Even if it is foreseeable that a stranger may come to a school and shoot students what is a school to do about it?  It goes almost without saying that the consequence of such action will be devastating but then one has to consider the question of how likely it is (and one can say, I think with confidence) that it is much more likely in the US than Australia).   So what can a school do to prevent it?  They can’t control the offender.  Security measures may make a school a ‘harder’ target but would conflict with other demands on schools: they are public institutions and many people have legitimate reasons to be there; students are not to be ‘imprisoned’ particularly senior students who are being educated to be responsible adults.  Even if the school is a ‘harder’ target, a mass shooting at a school is hardly a spontaneous or impetuous crime (particularly in Australia where getting access to guns is much harder than in the United States).

The question of a reasonable response is to be judged from the point of view of the defendant considering potential future risks when there are many risks and factors to be considered.  It is not retrospective so the question is not ‘what could have been done to prevent this offence (or harm)?’ but what would a person who does not know which risks or harms might occur do when scanning the risk horizon and consider what risks to address and how.  It’s probably impossible to stop shootings like this without turning schools into prisons like institutions. (I can say, having sent my children to UK primary schools that introduced significant security after the Dunblane massacre of 1996, sending children to high security primary schools is confronting.)

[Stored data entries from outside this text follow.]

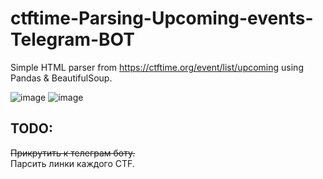 # ctftime-Parsing-Upcoming-events-Telegram-BOT

Simple HTML parser from https://ctftime.org/event/list/upcoming using Pandas & BeautifulSoup.

![image](https://user-images.githubusercontent.com/79595418/214545527-5241bde7-078a-4df7-8a3a-82279bbfe686.png)
![image](https://user-images.githubusercontent.com/79595418/221936475-e1389dca-4560-4217-8057-251ba1dcb06a.png)


## TODO:
<s>Прикрутить к телеграм боту.</s><br>
Парсить линки каждого CTF.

Finally it has to be remembered that Australia has universal health care so if this occurred in Australia the victims would have been treated by jurisdictional ambulance services, in public hospitals, and been provided with follow up care all at the public expense.  Further all states and territories have victims of crime compensation schemes (see Victims of Crime (Financial Assistance) Act 2016 (ACT): Victims Rights and Support Act 2013 (NSW); Victims of Crime Assistance Act (NT); Victims of Crime Assistance Act 2009 (Qld); Victims of Crime Act 2001 (SA); Victims of Crime Assistance Act 1976 (Tas); Victims of Crime Assistance Act 1996 (Vic) and Criminal Injuries Compensation Act 2003 (WA)).  These schemes would not be as generous as a common law claim but the payments do not require litigation or proof of fault.  What that means is that many of the victims’ needs would be met (or at least better met than I anticipate would be the case in the US) by the state without the need to litigate.

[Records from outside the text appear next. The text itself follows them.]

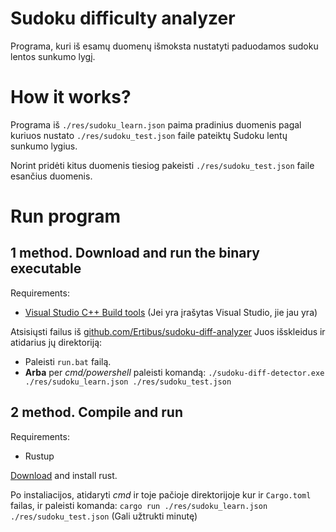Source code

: # Sudoku difficulty analyzer
Programa, kuri iš esamų duomenų išmoksta nustatyti paduodamos sudoku lentos sunkumo lygį.

# How it works?
Programa iš `./res/sudoku_learn.json` paima pradinius duomenis pagal kuriuos nustato `./res/sudoku_test.json` faile pateiktų Sudoku lentų sunkumo lygius.

Norint pridėti kitus duomenis tiesiog pakeisti `./res/sudoku_test.json` faile esančius duomenis.

# Run program
## 1 method. Download and run the binary executable
Requirements:
- [Visual Studio C++ Build tools](https://visualstudio.microsoft.com/visual-cpp-build-tools/) (Jei yra įrašytas Visual Studio, jie jau yra)

Atsisiųsti failus iš [github.com/Ertibus/sudoku-diff-analyzer](https://github.com/Ertibus/sudoku-diff-analyzer/releases/tag/Release)
Juos išskleidus ir atidarius jų direktoriją:
- Paleisti `run.bat` failą.
- __Arba__ per _cmd/powershell_ paleisti komandą: `./sudoku-diff-detector.exe ./res/sudoku_learn.json ./res/sudoku_test.json`


## 2 method. Compile and run
Requirements:
- Rustup

[Download](https://www.rust-lang.org/tools/install?platform_override=win) and install rust. 

Po instaliacijos, atidaryti _cmd_ ir toje pačioje direktorijoje kur ir `Cargo.toml` failas, ir paleisti komanda:
`cargo run ./res/sudoku_learn.json ./res/sudoku_test.json` (Gali užtrukti minutę)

In the United States, U.S. District Judge Beth Bloom felt the issue in question had been determined ‘by the Eleventh Circuit’ and so the matter could be struck out.  I would expect that in Australia, given the state of authorities (of which I have only discussed one), a trial court would not necessarily dismiss the case without trial, but plaintiffs would face a very difficult trial.

It is my view that a school would not be under a duty to prevent the criminal conduct of a stranger set on causing harm.  There would be a duty to have generic emergency procedures and procedures to control entry to the school (there are lots of people, not just shooters, who shouldn’t be on school grounds) so there may be a question of whether whatever procedures were in place were a ‘reasonable response’ to the risk.  We don’t know anything about Marjory Stoneman Douglas High so one cannot comment on whether their security measures were ‘reasonable’.  I would suggest that the type of security in an Australian school would, reasonably, look very different to that in an American school.

My prediction is that if this occurred in Australia the matter may go to trial but I would predict firstly that no-one would actually seek to sue the school or police (given we don’t have the constitutional provisions of the US) and if they did, neither the school nor the police would be liable for damages.